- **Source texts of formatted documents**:
------------------------
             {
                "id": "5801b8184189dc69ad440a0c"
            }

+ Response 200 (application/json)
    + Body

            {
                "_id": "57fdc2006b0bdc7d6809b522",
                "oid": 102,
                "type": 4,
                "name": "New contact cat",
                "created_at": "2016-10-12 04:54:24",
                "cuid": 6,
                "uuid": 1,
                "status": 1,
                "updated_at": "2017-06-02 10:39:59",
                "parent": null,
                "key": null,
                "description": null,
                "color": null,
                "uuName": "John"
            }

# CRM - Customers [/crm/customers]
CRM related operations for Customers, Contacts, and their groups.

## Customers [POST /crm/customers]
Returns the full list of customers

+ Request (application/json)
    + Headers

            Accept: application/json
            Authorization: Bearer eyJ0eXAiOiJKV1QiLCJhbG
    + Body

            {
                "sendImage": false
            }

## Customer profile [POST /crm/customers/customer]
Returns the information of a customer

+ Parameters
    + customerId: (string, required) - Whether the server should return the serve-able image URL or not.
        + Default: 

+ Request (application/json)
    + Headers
------------------------
- **The problem**:
An exact repeat of the lines from the one containing "Authorization: Bearer eyJ0eXAiOiJKV1QiLCJhbG" through the final line above, both included, is the whole answer.

- **Exercise solution**:
            Authorization: Bearer eyJ0eXAiOiJKV1QiLCJhbG
    + Body

            {
                "sendImage": false
            }

## Customer profile [POST /crm/customers/customer]
Returns the information of a customer

+ Parameters
    + customerId: (string, required) - Whether the server should return the serve-able image URL or not.
        + Default: 

+ Request (application/json)
    + Headers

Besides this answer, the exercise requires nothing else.